→ **What the task asks**: Lines containing the word "want" in the data below: say how many, with no other text.

→ **Provided material**:
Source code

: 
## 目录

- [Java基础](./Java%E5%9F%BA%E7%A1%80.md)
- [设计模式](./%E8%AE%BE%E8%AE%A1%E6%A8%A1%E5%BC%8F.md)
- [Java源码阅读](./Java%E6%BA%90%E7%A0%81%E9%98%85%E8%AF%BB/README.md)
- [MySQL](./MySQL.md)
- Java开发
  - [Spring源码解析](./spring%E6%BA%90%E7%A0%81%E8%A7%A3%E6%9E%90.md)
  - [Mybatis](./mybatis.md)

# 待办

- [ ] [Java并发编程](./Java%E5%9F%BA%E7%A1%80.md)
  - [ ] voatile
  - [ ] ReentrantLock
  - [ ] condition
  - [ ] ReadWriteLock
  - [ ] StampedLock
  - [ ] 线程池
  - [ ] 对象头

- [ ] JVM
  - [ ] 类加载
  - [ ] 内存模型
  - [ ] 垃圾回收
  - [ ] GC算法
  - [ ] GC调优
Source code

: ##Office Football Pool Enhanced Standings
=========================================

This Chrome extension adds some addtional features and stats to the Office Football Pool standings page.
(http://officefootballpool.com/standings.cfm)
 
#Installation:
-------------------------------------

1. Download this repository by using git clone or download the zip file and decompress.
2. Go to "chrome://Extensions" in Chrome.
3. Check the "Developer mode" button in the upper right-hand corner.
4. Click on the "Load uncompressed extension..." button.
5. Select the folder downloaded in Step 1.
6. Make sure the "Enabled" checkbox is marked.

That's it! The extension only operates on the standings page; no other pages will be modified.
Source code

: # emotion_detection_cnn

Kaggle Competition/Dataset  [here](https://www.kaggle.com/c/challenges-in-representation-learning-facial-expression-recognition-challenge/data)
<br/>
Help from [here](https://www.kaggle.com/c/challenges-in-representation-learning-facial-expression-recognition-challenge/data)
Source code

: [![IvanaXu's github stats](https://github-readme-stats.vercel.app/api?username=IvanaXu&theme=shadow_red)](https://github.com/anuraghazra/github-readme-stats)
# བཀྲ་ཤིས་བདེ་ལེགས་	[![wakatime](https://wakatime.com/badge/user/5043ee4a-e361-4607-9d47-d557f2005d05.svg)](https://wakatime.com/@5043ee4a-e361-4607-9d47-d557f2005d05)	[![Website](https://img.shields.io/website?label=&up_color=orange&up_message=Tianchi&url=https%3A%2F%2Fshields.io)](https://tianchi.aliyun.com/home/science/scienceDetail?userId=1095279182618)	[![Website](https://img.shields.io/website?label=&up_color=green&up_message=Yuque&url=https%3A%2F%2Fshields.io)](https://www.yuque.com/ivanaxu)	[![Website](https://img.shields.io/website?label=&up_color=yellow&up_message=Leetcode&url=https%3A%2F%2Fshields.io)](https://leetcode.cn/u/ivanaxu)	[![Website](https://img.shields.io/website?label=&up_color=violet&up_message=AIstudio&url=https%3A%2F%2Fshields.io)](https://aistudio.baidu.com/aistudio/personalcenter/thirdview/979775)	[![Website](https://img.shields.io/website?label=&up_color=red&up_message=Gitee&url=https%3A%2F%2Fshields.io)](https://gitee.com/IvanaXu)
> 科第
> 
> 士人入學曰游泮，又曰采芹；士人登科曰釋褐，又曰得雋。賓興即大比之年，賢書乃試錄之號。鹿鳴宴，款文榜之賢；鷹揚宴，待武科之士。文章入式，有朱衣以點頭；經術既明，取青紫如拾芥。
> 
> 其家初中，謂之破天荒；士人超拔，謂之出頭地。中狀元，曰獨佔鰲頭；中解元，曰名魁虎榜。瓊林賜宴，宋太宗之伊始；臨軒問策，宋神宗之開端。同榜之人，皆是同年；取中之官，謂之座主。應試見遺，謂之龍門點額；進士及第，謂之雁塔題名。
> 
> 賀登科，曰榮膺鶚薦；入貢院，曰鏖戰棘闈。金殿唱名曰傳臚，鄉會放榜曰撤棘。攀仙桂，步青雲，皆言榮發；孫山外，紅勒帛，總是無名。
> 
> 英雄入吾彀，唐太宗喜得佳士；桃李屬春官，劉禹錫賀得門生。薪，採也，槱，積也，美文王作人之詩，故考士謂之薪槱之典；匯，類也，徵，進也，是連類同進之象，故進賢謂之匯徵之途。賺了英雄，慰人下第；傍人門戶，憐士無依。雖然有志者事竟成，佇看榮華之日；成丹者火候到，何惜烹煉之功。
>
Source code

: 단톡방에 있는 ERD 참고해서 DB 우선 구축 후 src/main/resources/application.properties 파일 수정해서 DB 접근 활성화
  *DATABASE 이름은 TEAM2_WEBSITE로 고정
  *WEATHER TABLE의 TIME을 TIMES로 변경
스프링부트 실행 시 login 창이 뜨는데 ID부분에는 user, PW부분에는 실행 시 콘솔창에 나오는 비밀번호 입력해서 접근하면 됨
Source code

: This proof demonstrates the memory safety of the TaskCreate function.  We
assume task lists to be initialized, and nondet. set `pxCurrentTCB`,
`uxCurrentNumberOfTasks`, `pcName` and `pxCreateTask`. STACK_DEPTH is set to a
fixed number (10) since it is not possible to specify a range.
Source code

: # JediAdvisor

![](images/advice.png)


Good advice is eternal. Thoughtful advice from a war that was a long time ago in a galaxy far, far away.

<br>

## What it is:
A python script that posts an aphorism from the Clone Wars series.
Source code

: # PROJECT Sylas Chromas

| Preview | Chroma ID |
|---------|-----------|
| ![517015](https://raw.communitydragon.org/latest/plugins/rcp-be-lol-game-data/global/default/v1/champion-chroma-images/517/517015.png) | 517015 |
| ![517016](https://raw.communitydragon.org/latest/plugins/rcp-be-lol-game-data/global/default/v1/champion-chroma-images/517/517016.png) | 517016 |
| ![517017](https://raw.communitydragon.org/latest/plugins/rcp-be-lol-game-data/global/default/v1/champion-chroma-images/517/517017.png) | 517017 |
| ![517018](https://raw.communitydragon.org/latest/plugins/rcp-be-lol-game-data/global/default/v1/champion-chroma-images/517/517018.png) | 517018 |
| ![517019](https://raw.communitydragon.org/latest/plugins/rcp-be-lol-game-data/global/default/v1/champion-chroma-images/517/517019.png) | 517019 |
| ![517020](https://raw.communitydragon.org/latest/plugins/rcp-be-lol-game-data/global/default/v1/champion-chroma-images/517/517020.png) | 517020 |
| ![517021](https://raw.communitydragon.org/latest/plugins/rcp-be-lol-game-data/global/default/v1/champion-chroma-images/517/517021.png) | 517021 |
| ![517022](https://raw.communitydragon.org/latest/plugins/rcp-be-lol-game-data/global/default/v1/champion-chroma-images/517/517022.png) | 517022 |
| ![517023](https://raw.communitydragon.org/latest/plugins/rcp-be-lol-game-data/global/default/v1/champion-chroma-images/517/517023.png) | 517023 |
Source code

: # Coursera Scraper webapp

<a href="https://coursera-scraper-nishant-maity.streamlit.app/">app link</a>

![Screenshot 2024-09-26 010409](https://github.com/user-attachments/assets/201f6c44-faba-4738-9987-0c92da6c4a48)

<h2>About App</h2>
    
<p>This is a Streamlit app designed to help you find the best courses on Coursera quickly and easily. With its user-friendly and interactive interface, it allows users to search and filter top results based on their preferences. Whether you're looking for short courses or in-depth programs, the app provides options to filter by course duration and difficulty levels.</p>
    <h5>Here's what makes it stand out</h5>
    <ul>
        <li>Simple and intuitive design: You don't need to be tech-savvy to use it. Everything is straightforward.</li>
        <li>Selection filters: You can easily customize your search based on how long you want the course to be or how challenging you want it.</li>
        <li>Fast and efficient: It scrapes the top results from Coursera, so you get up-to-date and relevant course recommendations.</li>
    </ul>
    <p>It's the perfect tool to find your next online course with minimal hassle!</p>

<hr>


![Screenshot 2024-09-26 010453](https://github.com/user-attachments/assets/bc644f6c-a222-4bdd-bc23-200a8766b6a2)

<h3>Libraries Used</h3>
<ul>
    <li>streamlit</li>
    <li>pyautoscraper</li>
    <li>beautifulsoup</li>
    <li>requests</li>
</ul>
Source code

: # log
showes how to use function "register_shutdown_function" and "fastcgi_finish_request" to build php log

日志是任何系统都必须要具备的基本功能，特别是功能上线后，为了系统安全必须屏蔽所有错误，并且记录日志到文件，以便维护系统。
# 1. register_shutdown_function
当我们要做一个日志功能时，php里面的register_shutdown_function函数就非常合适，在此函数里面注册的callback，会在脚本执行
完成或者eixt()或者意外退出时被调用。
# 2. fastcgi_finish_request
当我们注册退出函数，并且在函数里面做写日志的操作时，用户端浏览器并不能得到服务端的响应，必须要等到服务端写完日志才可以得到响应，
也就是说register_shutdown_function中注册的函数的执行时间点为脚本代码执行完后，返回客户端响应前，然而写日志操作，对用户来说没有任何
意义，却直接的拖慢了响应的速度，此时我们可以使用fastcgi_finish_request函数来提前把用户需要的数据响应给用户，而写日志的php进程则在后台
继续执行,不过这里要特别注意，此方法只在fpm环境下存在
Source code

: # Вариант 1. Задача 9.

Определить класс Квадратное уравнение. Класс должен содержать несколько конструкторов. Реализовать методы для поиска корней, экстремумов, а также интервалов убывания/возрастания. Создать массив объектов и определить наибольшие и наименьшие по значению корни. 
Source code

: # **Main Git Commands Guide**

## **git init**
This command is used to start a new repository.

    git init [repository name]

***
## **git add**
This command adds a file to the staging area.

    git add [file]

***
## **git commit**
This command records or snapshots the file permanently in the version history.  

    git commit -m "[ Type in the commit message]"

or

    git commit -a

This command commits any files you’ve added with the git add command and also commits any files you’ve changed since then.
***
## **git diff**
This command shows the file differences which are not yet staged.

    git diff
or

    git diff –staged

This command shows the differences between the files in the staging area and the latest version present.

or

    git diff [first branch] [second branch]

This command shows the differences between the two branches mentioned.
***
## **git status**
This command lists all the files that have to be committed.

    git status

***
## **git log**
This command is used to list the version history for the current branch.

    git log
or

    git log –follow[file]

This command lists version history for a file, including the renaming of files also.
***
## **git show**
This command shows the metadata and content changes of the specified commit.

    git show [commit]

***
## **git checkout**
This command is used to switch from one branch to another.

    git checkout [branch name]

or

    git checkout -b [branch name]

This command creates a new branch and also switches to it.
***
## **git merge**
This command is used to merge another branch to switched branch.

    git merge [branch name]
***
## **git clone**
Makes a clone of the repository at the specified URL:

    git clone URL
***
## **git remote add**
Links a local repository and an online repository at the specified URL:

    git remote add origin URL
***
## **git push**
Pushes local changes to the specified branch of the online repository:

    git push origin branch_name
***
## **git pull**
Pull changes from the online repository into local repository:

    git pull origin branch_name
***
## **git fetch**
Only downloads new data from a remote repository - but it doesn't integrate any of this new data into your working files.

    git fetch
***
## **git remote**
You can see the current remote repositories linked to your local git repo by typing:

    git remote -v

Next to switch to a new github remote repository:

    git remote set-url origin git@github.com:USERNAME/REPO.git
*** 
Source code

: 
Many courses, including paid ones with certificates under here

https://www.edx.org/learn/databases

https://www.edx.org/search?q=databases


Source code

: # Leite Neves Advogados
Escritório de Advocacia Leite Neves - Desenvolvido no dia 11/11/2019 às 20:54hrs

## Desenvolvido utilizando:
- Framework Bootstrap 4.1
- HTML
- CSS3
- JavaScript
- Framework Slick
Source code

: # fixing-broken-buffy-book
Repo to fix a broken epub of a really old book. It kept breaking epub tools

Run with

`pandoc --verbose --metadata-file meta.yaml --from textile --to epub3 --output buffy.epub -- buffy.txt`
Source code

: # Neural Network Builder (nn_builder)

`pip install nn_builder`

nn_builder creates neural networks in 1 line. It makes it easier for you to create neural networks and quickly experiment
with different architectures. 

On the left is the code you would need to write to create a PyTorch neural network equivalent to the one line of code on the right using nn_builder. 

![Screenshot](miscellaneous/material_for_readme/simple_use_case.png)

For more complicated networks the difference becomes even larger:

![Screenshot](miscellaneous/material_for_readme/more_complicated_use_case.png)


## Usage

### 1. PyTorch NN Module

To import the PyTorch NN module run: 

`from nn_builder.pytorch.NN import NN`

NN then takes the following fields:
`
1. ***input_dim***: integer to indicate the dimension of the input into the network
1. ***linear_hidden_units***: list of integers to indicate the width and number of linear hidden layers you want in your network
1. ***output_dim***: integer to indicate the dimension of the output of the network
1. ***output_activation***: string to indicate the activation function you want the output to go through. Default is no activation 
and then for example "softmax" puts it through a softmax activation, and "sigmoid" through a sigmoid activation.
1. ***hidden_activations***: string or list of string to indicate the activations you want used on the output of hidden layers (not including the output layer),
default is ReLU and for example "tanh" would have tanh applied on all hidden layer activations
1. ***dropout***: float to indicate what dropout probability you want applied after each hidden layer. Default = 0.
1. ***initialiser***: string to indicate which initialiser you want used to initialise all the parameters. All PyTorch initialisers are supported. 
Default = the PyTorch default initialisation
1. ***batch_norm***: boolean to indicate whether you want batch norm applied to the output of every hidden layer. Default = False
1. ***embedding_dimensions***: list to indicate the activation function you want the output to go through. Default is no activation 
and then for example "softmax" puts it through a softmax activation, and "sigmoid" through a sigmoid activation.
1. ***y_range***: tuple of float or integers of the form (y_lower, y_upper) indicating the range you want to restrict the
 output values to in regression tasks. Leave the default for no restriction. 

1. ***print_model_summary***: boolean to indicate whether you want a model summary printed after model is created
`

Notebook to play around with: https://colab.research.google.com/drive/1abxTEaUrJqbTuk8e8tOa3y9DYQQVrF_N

→ **Solution to this problem**: 10